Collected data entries
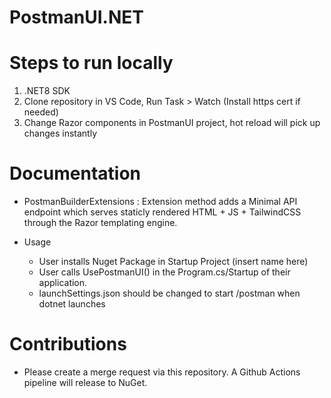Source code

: # PostmanUI.NET

# Steps to run locally

1. .NET8 SDK
2. Clone repository in VS Code, Run Task > Watch (Install https cert if needed)
4. Change Razor components in PostmanUI project, hot reload will pick up changes instantly

# Documentation

- PostmanBuilderExtensions : Extension method adds a Minimal API endpoint which serves staticly rendered HTML + JS + TailwindCSS through the Razor templating engine.

- Usage
    - User installs Nuget Package in Startup Project (insert name here)
    - User calls UsePostmanUI() in the Program.cs/Startup of their application.
    - launchSettings.json should be changed to start /postman when dotnet launches



# Contributions
- Please create a merge request via this repository. A Github Actions pipeline will release to NuGet.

=== WORK INSTRUCTION ===
The lines you need are those containing "Startup"; find them in the records and copy them.

=== SOLUTION FOR THIS EXERCISE ===
    - User installs Nuget Package in Startup Project (insert name here)
    - User calls UsePostmanUI() in the Program.cs/Startup of their application.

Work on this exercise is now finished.